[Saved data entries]
################
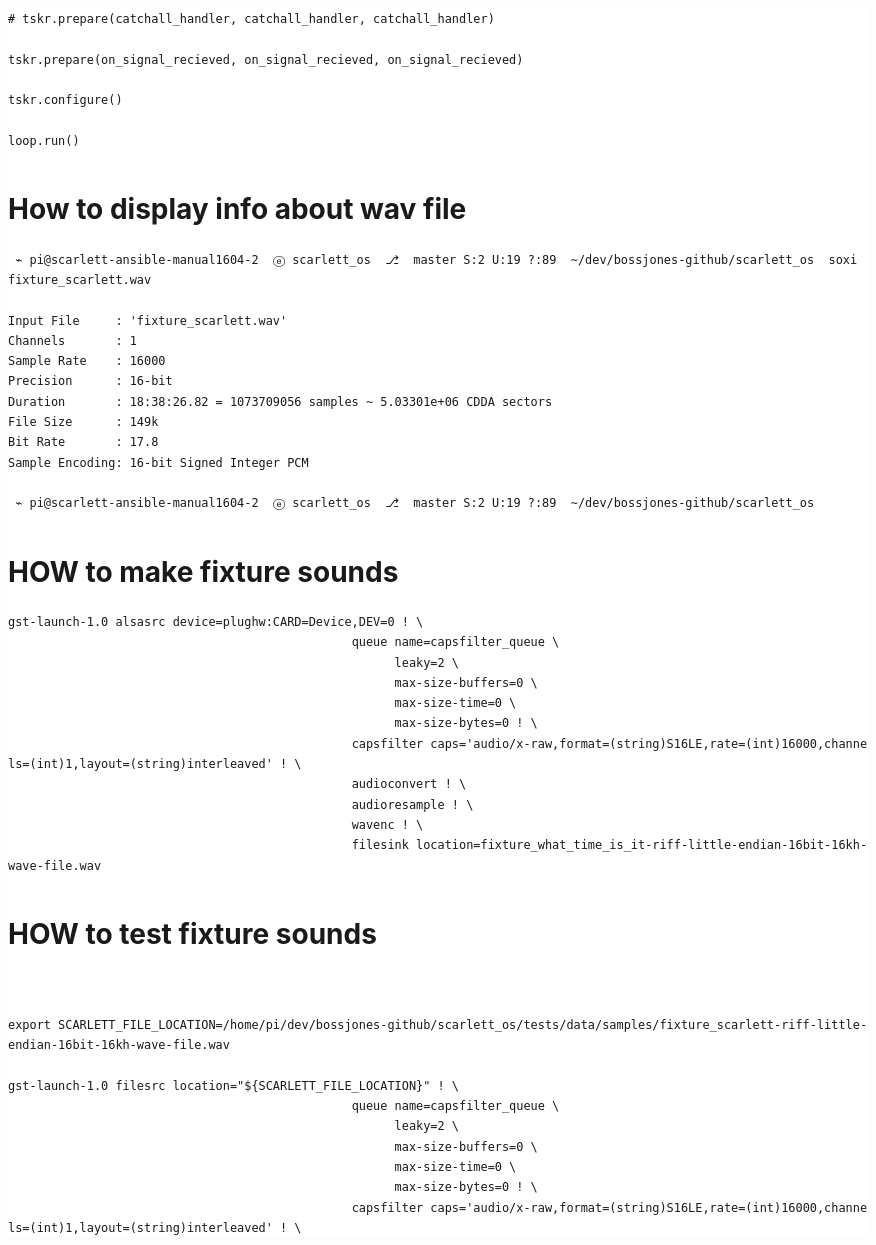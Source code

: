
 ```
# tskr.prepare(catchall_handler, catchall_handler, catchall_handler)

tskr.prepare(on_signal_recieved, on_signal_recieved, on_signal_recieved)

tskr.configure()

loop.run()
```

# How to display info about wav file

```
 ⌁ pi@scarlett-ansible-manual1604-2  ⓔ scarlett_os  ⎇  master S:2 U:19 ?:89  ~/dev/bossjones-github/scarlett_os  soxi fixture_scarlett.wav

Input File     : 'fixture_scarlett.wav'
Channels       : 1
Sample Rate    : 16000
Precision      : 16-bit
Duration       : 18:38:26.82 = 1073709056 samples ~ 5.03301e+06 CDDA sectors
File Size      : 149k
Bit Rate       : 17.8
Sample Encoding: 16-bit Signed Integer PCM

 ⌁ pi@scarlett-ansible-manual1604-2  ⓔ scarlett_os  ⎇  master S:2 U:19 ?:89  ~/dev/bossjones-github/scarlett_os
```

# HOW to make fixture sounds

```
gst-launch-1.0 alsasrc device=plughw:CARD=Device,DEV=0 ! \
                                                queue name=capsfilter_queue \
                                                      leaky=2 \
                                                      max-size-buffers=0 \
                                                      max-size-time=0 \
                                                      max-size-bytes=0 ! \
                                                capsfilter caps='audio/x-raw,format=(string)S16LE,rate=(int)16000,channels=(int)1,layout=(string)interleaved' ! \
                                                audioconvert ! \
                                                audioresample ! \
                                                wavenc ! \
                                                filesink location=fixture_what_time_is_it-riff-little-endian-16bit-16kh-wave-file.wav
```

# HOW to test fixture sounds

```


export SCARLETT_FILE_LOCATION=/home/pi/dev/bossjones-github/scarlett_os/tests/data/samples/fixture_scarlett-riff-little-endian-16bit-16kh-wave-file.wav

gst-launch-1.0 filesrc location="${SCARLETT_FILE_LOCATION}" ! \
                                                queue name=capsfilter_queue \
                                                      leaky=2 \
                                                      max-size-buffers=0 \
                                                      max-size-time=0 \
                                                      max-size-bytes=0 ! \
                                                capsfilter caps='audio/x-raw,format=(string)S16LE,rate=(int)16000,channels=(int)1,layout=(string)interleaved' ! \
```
################
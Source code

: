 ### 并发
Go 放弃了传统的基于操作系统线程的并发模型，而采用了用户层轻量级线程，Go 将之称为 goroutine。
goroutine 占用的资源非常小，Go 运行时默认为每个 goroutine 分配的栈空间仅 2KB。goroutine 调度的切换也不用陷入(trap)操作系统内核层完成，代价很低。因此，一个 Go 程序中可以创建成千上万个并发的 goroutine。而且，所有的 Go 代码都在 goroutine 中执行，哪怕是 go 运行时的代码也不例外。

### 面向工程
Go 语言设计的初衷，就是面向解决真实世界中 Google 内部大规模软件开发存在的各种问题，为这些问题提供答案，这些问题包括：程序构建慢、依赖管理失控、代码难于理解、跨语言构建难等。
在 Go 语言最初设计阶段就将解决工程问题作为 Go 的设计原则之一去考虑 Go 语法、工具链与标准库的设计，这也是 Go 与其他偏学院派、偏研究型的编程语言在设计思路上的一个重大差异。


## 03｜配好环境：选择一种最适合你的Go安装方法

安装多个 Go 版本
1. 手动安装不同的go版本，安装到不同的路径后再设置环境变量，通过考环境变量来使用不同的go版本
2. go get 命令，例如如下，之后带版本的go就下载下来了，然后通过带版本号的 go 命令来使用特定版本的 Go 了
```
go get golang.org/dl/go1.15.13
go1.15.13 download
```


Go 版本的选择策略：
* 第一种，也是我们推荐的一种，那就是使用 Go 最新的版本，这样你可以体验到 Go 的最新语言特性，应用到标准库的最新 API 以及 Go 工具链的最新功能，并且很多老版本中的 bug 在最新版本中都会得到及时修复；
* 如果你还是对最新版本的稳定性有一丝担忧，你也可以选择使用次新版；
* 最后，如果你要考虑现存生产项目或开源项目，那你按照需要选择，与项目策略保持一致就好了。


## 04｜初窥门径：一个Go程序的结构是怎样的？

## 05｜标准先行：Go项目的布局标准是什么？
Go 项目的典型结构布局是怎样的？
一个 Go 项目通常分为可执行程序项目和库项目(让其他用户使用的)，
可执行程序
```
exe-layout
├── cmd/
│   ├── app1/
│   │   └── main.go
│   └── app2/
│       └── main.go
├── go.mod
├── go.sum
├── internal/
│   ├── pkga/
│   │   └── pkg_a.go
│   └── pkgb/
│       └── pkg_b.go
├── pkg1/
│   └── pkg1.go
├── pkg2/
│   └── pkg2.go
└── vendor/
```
################
The problem —
The result is a copy of every line above where the word "ansible" shows up.

Answer for the task —
 ⌁ pi@scarlett-ansible-manual1604-2  ⓔ scarlett_os  ⎇  master S:2 U:19 ?:89  ~/dev/bossjones-github/scarlett_os  soxi fixture_scarlett.wav
 ⌁ pi@scarlett-ansible-manual1604-2  ⓔ scarlett_os  ⎇  master S:2 U:19 ?:89  ~/dev/bossjones-github/scarlett_os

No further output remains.